When I think back on some of the things I did to my body when I was younger — alcoholic binges, all-night poker games — I probably shouldn't be surprised that it's taking its revenge on me now when I'm most defenseless. Here are seven problems with my body that really make middle age a challenge.
After The Laughter Is Gone. There’s nothing more delightful than finding something so hilarious that you just descend into an uncontrollable paroxysm of laughter. Every so often, my wife and I will start dishing on someone or something and just fall into a state of uproariousness that won’t stop. The problem now is that, instead of laughing uncontrollably, I always end up coughing uncontrollably. That just hacks.
Back When My Back Was Young. I am astonished at how the slightest twist in the wrong direction can make my back not only twinge, but turn into some sort of spasm-inducing fiend bent on crumbling my evolutionary right to walk erect. When I was a teen-ager, there was a movie called Hot Rods To Hell. In it, Dana Andrews (on the downside of his career) played a man on a driving vacation with his family who was tormented by hot-rodders on the same highway. Whenever Andrews tried to take on the hoodlums, his back would go out. I thought it was a way-too-inconvenient device to keep the movie going; now I'm convinced it's just sadly true-to-life.
Overwhelming Underarms. Is it just me, or is my body odor worse now than when I was a teen-ager?
Midnight Runs. It's not getting up in the middle of the night to use the bathroom that bothers me; I actually find the preceding dreams about unsuccessfully searching for a urinal rather humorous in retrospect. No, it's the occasional inability to go back to sleep afterwards that I hate. At least now there are 100 DirecTV channels to entertain me, as opposed to test patterns and all-night talk radio when I was a kid.
Food, Wonderful Food. It is a cruel trick of nature that, once you reach the point where you can pretty much afford to eat whatever you want, there sits a roadblock. Whether it’s the threat of heartburn or the peril of prescription drug interaction (I want my grapefruit back, Lipitor!), I now have to be careful about what I eat and when I eat it.

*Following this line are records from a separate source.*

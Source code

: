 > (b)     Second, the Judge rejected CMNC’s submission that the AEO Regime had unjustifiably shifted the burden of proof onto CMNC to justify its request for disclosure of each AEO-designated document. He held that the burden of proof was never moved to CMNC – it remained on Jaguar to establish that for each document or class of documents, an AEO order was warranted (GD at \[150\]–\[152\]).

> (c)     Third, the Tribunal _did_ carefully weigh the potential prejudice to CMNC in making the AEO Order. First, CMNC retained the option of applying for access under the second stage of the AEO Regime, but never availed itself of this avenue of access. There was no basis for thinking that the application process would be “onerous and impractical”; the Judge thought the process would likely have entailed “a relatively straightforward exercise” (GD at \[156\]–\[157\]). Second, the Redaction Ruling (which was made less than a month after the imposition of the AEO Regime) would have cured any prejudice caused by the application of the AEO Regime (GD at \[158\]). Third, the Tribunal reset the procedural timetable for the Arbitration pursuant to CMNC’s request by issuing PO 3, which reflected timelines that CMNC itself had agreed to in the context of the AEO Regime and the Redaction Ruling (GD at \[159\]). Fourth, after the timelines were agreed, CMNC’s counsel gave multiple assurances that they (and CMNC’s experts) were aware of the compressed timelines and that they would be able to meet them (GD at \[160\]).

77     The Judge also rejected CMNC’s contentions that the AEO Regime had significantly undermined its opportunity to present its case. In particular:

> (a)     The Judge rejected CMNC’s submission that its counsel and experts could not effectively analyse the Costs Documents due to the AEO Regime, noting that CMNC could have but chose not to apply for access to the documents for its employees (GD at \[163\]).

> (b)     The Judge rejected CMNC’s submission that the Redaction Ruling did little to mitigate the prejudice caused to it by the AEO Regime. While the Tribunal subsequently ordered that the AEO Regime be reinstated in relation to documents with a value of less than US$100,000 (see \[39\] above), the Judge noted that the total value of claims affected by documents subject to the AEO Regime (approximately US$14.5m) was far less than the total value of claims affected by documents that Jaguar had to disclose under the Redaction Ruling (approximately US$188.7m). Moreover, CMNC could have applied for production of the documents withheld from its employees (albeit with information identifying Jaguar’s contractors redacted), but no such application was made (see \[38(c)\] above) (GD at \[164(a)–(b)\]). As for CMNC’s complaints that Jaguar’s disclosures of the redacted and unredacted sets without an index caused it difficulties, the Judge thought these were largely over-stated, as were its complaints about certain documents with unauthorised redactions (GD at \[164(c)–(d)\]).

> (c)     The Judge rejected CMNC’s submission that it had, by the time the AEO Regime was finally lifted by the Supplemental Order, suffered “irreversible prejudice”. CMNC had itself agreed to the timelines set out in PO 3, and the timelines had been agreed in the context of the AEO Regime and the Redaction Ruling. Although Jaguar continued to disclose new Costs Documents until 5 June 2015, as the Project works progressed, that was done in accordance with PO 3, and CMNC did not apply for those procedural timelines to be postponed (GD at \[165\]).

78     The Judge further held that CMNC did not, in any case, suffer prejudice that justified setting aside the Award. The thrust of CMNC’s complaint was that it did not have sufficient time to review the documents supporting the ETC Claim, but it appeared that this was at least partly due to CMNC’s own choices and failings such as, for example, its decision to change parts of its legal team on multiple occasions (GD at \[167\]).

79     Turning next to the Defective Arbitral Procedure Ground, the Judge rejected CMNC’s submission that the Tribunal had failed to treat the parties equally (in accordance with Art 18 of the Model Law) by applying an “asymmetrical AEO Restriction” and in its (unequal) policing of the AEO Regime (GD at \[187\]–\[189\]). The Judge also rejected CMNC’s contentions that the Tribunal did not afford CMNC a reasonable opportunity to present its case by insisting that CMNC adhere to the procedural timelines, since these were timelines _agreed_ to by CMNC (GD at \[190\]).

No More Marathon Drives. After I graduated from college, I lived in Seattle for three years, but frequently visited friends in San Francisco. It was anywhere from an 18- to a 22-hour drive, and I used to be able to do that in one shot, only stopping for Coca-Cola, fast food, and gasoline. (Though this was after Starbucks was founded, it was before I had discovered coffee.) Now my stamina for long drives is so low (translation: my butt begins to hurt), I can’t even get from San Francisco to Los Angeles in one shot. If there were still double features at movie theatres, I wouldn’t be able to sit through them either.
To Caption It All Off. And speaking of movies, it’s all but impossible for me to go to movie theatres anymore. It's not just the idea of showing up on the movie theatre's schedule, listening to other people's conversations during the movie, not being able to pause it the way I can with a DVD or a DVR, or paying more for snacks that the actual admission. It's that I have become so accustomed to watching movies with the subtitles on to catch all the dialogue that I really can’t understand what the heck the characters are saying most of the time.
The really sad part is that I checked and found that none of the foregoing body parts are candidates for transplant surgery.